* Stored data
+===+

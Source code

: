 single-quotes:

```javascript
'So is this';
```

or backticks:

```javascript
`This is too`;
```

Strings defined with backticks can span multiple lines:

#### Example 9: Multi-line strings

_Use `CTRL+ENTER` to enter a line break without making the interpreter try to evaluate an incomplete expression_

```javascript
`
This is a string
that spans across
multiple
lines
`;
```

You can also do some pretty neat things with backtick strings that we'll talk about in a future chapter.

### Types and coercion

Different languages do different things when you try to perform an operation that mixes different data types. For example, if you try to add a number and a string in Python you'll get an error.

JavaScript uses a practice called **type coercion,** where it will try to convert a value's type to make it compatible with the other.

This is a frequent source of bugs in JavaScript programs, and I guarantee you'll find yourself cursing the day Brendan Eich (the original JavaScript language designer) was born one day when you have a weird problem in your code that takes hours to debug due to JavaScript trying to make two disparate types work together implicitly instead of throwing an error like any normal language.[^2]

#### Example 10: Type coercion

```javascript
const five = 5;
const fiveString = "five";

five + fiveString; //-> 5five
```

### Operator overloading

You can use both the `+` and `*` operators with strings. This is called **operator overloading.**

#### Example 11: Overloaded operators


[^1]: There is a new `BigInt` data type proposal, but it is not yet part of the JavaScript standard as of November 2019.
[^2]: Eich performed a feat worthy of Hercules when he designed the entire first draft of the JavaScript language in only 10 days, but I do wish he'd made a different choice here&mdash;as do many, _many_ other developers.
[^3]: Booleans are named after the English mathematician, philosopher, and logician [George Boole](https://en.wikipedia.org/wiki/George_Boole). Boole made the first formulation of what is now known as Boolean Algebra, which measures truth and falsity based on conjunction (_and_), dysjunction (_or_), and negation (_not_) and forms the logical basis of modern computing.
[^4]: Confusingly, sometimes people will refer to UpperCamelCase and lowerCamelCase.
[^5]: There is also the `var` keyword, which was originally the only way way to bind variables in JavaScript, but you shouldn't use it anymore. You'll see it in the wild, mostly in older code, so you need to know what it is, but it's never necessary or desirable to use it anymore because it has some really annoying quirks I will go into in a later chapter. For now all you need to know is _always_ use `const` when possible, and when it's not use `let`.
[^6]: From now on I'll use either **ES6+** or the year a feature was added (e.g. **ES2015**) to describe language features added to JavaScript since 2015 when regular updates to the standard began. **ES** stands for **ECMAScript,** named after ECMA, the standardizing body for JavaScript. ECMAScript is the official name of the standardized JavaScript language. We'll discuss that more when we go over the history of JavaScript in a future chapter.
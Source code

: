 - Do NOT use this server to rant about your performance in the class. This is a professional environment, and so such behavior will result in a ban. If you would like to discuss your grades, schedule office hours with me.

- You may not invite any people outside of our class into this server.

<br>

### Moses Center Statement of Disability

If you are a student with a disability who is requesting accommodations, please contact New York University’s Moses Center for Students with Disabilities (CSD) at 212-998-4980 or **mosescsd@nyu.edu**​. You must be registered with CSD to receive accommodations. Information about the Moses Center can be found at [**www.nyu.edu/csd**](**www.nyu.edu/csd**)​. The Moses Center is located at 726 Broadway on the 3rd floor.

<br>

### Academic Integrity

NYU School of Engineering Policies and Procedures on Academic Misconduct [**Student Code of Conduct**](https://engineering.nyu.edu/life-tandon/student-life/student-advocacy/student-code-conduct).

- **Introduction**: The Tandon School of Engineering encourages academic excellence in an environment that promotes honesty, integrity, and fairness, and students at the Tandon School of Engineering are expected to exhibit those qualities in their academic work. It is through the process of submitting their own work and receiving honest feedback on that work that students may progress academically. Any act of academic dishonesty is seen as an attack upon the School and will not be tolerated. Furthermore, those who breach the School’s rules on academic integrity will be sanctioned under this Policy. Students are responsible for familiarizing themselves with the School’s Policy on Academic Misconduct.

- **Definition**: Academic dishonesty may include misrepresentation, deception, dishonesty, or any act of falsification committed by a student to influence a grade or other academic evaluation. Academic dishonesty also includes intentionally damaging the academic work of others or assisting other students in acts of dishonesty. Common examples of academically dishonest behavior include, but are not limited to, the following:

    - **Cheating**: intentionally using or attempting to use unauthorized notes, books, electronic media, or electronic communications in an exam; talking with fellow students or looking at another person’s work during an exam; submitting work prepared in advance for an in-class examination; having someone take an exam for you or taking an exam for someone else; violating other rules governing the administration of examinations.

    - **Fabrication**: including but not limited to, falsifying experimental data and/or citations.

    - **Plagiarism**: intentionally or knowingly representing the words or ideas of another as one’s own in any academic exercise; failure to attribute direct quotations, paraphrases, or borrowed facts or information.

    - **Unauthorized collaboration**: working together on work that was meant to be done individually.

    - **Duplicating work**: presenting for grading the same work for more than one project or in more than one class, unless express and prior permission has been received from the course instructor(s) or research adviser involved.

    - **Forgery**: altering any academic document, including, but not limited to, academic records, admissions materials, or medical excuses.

+===+

* What needs to be done
From the entries above, give again exactly the lines running from the line with "[^1]: There is" to the line with "[^5]: There is"; include both of those lines.

* Task output
[^1]: There is a new `BigInt` data type proposal, but it is not yet part of the JavaScript standard as of November 2019.
[^2]: Eich performed a feat worthy of Hercules when he designed the entire first draft of the JavaScript language in only 10 days, but I do wish he'd made a different choice here&mdash;as do many, _many_ other developers.
[^3]: Booleans are named after the English mathematician, philosopher, and logician [George Boole](https://en.wikipedia.org/wiki/George_Boole). Boole made the first formulation of what is now known as Boolean Algebra, which measures truth and falsity based on conjunction (_and_), dysjunction (_or_), and negation (_not_) and forms the logical basis of modern computing.
[^4]: Confusingly, sometimes people will refer to UpperCamelCase and lowerCamelCase.
[^5]: There is also the `var` keyword, which was originally the only way way to bind variables in JavaScript, but you shouldn't use it anymore. You'll see it in the wild, mostly in older code, so you need to know what it is, but it's never necessary or desirable to use it anymore because it has some really annoying quirks I will go into in a later chapter. For now all you need to know is _always_ use `const` when possible, and when it's not use `let`.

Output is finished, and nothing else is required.